In some pairs of neurons, stimulation to one neuron would induce persistent firing in the unstimulated neuron, which indicates communication between axons without needing the dendrites or cell bodies and without synaptic connection between axons.
Persistent firing was observed in these specific neurons of mice and rats, which shows that it occurs across species. The fact that it was only observed at temperatures of 30-37°C (86-100.4°F), closer to physiological temperatures, and that it resulted from natural patterns of stimulation may indicate that persistent firing in distal axons would occur in a whole, live organism.

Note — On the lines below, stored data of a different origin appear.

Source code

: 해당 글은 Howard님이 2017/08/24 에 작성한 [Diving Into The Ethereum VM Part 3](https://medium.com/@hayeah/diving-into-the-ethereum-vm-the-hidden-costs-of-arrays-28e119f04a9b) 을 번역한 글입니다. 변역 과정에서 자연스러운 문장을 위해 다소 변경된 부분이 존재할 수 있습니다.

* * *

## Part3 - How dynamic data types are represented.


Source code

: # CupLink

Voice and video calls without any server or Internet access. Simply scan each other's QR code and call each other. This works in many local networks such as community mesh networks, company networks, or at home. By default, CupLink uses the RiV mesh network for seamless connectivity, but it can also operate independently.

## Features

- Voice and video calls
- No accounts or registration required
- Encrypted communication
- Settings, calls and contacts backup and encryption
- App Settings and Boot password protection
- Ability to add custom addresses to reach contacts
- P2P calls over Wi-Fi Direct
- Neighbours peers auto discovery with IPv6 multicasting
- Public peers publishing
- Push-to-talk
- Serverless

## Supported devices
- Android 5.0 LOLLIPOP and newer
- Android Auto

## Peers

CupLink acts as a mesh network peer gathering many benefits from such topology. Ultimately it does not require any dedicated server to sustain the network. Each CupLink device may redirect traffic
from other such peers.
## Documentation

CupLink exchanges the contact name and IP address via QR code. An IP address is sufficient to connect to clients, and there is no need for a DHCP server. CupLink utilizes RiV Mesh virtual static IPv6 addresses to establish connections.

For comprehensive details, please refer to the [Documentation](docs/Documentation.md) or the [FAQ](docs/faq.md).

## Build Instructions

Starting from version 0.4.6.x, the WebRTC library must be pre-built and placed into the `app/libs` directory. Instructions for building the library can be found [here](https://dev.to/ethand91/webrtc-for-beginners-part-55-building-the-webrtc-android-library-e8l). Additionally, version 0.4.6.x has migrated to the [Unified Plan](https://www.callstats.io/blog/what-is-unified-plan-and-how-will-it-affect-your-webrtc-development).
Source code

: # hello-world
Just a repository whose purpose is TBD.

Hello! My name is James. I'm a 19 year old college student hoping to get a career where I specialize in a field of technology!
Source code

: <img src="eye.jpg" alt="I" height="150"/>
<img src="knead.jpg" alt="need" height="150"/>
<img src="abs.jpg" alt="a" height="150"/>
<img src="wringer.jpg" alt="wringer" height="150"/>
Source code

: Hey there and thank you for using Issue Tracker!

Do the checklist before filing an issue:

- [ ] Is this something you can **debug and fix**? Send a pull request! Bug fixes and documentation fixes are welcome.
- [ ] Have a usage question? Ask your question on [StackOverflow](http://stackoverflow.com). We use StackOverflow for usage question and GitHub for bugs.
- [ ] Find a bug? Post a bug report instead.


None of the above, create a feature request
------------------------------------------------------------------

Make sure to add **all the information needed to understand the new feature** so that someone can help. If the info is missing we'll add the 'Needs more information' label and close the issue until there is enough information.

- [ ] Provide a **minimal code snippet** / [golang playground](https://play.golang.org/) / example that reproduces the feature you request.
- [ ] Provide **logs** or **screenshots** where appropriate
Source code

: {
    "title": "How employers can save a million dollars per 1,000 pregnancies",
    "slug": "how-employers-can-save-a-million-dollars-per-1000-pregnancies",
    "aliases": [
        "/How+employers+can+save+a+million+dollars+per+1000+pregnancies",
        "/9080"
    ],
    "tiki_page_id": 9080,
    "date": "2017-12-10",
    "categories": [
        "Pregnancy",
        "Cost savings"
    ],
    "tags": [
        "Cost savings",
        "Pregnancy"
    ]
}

What might some implications be? As mentioned earlier, persistent firing was observed in certain inhibitory neurons of the hippocampus, which is believed to be important for consolidating short term memories to long term memories. According to Sheffeld et al., it could be a mechanism to store information over short periods of time, such as for working memory. Additionally, the frequency of persistent firing closely matches beta and gamma oscillations, which are thought to play a role in cognitive processing and some psychiatric disorders. Perhaps the synchronization of persistent firing in these neurons could contribute to these oscillations. Finally, the authors speculate that the persistent firing of these inhibitory cells could be a protective mechanism against runaway excitation that occurs in seizures.